WORK TO COMPLETE:
Could you transcribe the material below exactly, without leaving out a single line?

MATERIAL PROVIDED:

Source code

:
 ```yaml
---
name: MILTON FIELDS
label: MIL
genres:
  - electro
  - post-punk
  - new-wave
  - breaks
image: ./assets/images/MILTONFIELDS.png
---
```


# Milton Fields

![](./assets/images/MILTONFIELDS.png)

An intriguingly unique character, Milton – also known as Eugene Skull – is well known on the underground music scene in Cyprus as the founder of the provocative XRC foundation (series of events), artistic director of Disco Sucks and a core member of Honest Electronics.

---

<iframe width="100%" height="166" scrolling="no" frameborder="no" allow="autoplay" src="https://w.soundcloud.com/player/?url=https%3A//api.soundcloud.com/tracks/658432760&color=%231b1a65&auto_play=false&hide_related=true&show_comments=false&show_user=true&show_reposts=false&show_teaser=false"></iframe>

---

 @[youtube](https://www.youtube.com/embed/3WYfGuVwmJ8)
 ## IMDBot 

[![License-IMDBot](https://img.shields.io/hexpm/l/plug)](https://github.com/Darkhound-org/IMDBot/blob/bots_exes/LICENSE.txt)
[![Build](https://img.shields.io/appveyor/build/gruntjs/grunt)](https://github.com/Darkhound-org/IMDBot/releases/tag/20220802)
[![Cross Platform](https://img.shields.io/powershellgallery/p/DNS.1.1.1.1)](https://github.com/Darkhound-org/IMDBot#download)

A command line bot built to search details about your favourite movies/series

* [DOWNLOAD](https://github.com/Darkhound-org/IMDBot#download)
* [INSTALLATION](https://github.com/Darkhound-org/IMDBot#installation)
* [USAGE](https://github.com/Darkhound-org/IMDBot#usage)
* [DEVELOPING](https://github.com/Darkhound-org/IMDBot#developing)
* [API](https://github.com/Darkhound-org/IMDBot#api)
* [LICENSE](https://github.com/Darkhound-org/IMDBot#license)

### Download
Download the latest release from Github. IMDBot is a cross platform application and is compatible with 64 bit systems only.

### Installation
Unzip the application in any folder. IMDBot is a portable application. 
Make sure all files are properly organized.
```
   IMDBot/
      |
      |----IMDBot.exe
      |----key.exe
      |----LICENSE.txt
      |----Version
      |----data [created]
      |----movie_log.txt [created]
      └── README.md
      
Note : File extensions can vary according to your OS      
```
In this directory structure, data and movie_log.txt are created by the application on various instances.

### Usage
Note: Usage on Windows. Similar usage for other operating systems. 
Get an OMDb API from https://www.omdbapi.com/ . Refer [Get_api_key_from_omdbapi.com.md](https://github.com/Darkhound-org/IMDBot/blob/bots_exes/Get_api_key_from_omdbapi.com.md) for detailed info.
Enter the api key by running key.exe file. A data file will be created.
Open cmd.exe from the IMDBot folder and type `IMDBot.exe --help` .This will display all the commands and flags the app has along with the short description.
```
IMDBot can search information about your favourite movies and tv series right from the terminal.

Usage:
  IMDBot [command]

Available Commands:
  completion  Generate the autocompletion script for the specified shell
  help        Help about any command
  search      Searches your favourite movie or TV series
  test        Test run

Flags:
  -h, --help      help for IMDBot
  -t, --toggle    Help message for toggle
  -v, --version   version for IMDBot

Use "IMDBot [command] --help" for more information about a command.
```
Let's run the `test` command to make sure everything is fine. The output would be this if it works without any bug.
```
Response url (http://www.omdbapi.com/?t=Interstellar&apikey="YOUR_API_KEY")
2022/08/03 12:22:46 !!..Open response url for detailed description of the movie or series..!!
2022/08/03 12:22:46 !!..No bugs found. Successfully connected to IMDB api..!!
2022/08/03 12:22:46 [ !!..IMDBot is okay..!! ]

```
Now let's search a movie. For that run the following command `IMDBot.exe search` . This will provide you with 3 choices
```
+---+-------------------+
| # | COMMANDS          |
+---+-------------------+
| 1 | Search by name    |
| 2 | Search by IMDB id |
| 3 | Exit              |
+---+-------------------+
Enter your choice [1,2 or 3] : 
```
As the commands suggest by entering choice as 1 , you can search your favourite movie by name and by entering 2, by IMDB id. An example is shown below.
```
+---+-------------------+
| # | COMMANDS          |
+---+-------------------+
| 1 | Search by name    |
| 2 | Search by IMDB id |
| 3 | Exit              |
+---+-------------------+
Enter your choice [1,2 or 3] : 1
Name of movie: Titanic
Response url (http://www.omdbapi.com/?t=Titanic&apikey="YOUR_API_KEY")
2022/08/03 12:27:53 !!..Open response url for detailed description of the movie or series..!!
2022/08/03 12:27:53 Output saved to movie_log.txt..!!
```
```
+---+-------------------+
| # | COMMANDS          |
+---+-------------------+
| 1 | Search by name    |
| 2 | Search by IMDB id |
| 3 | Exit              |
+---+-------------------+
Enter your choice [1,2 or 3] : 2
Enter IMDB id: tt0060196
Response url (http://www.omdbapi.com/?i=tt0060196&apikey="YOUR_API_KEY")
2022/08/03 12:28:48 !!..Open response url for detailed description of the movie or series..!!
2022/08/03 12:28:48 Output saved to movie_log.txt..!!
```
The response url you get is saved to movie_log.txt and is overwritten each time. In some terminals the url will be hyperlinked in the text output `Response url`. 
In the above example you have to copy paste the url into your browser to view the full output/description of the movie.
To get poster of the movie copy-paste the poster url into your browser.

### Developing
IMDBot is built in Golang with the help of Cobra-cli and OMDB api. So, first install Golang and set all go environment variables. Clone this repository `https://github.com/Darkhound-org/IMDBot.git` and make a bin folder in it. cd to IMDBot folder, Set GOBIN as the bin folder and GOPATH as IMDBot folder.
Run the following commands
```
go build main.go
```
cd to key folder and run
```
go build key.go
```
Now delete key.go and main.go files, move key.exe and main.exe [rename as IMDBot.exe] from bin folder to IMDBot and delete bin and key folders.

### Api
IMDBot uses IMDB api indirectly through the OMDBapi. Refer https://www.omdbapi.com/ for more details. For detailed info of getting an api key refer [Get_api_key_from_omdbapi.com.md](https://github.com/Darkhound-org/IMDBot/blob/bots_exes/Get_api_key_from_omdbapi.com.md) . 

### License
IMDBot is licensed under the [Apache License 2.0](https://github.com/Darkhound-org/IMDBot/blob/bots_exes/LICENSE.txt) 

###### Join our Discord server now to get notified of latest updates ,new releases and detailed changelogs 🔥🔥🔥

SOLUTION BELOW:
Source code

:
 ```yaml
---
name: MILTON FIELDS
label: MIL
genres:
  - electro
  - post-punk
  - new-wave
  - breaks
image: ./assets/images/MILTONFIELDS.png
---
```


# Milton Fields

![](./assets/images/MILTONFIELDS.png)

An intriguingly unique character, Milton – also known as Eugene Skull – is well known on the underground music scene in Cyprus as the founder of the provocative XRC foundation (series of events), artistic director of Disco Sucks and a core member of Honest Electronics.

---

<iframe width="100%" height="166" scrolling="no" frameborder="no" allow="autoplay" src="https://w.soundcloud.com/player/?url=https%3A//api.soundcloud.com/tracks/658432760&color=%231b1a65&auto_play=false&hide_related=true&show_comments=false&show_user=true&show_reposts=false&show_teaser=false"></iframe>

---

 @[youtube](https://www.youtube.com/embed/3WYfGuVwmJ8)
 ## IMDBot 

[![License-IMDBot](https://img.shields.io/hexpm/l/plug)](https://github.com/Darkhound-org/IMDBot/blob/bots_exes/LICENSE.txt)
[![Build](https://img.shields.io/appveyor/build/gruntjs/grunt)](https://github.com/Darkhound-org/IMDBot/releases/tag/20220802)
[![Cross Platform](https://img.shields.io/powershellgallery/p/DNS.1.1.1.1)](https://github.com/Darkhound-org/IMDBot#download)

A command line bot built to search details about your favourite movies/series

* [DOWNLOAD](https://github.com/Darkhound-org/IMDBot#download)
* [INSTALLATION](https://github.com/Darkhound-org/IMDBot#installation)
* [USAGE](https://github.com/Darkhound-org/IMDBot#usage)
* [DEVELOPING](https://github.com/Darkhound-org/IMDBot#developing)
* [API](https://github.com/Darkhound-org/IMDBot#api)
* [LICENSE](https://github.com/Darkhound-org/IMDBot#license)

### Download
Download the latest release from Github. IMDBot is a cross platform application and is compatible with 64 bit systems only.

### Installation
Unzip the application in any folder. IMDBot is a portable application. 
Make sure all files are properly organized.
```
   IMDBot/
      |
      |----IMDBot.exe
      |----key.exe
      |----LICENSE.txt
      |----Version
      |----data [created]
      |----movie_log.txt [created]
      └── README.md
      
Note : File extensions can vary according to your OS      
```
In this directory structure, data and movie_log.txt are created by the application on various instances.

### Usage
Note: Usage on Windows. Similar usage for other operating systems. 
Get an OMDb API from https://www.omdbapi.com/ . Refer [Get_api_key_from_omdbapi.com.md](https://github.com/Darkhound-org/IMDBot/blob/bots_exes/Get_api_key_from_omdbapi.com.md) for detailed info.
Enter the api key by running key.exe file. A data file will be created.
Open cmd.exe from the IMDBot folder and type `IMDBot.exe --help` .This will display all the commands and flags the app has along with the short description.
```
IMDBot can search information about your favourite movies and tv series right from the terminal.

Usage:
  IMDBot [command]

Available Commands:
  completion  Generate the autocompletion script for the specified shell
  help        Help about any command
  search      Searches your favourite movie or TV series
  test        Test run

Flags:
  -h, --help      help for IMDBot
  -t, --toggle    Help message for toggle
  -v, --version   version for IMDBot

Use "IMDBot [command] --help" for more information about a command.
```
Let's run the `test` command to make sure everything is fine. The output would be this if it works without any bug.
```
Response url (http://www.omdbapi.com/?t=Interstellar&apikey="YOUR_API_KEY")
2022/08/03 12:22:46 !!..Open response url for detailed description of the movie or series..!!
2022/08/03 12:22:46 !!..No bugs found. Successfully connected to IMDB api..!!
2022/08/03 12:22:46 [ !!..IMDBot is okay..!! ]

```
Now let's search a movie. For that run the following command `IMDBot.exe search` . This will provide you with 3 choices
```
+---+-------------------+
| # | COMMANDS          |
+---+-------------------+
| 1 | Search by name    |
| 2 | Search by IMDB id |
| 3 | Exit              |
+---+-------------------+
Enter your choice [1,2 or 3] : 
```
As the commands suggest by entering choice as 1 , you can search your favourite movie by name and by entering 2, by IMDB id. An example is shown below.
```
+---+-------------------+
| # | COMMANDS          |
+---+-------------------+
| 1 | Search by name    |
| 2 | Search by IMDB id |
| 3 | Exit              |
+---+-------------------+
Enter your choice [1,2 or 3] : 1
Name of movie: Titanic
Response url (http://www.omdbapi.com/?t=Titanic&apikey="YOUR_API_KEY")
2022/08/03 12:27:53 !!..Open response url for detailed description of the movie or series..!!
2022/08/03 12:27:53 Output saved to movie_log.txt..!!
```
```
+---+-------------------+
| # | COMMANDS          |
+---+-------------------+
| 1 | Search by name    |
| 2 | Search by IMDB id |
| 3 | Exit              |
+---+-------------------+
Enter your choice [1,2 or 3] : 2
Enter IMDB id: tt0060196
Response url (http://www.omdbapi.com/?i=tt0060196&apikey="YOUR_API_KEY")
2022/08/03 12:28:48 !!..Open response url for detailed description of the movie or series..!!
2022/08/03 12:28:48 Output saved to movie_log.txt..!!
```
The response url you get is saved to movie_log.txt and is overwritten each time. In some terminals the url will be hyperlinked in the text output `Response url`. 
In the above example you have to copy paste the url into your browser to view the full output/description of the movie.
To get poster of the movie copy-paste the poster url into your browser.

### Developing
IMDBot is built in Golang with the help of Cobra-cli and OMDB api. So, first install Golang and set all go environment variables. Clone this repository `https://github.com/Darkhound-org/IMDBot.git` and make a bin folder in it. cd to IMDBot folder, Set GOBIN as the bin folder and GOPATH as IMDBot folder.
Run the following commands
```
go build main.go
```
cd to key folder and run
```
go build key.go
```
Now delete key.go and main.go files, move key.exe and main.exe [rename as IMDBot.exe] from bin folder to IMDBot and delete bin and key folders.

### Api
IMDBot uses IMDB api indirectly through the OMDBapi. Refer https://www.omdbapi.com/ for more details. For detailed info of getting an api key refer [Get_api_key_from_omdbapi.com.md](https://github.com/Darkhound-org/IMDBot/blob/bots_exes/Get_api_key_from_omdbapi.com.md) . 

### License
IMDBot is licensed under the [Apache License 2.0](https://github.com/Darkhound-org/IMDBot/blob/bots_exes/LICENSE.txt) 

###### Join our Discord server now to get notified of latest updates ,new releases and detailed changelogs 🔥🔥🔥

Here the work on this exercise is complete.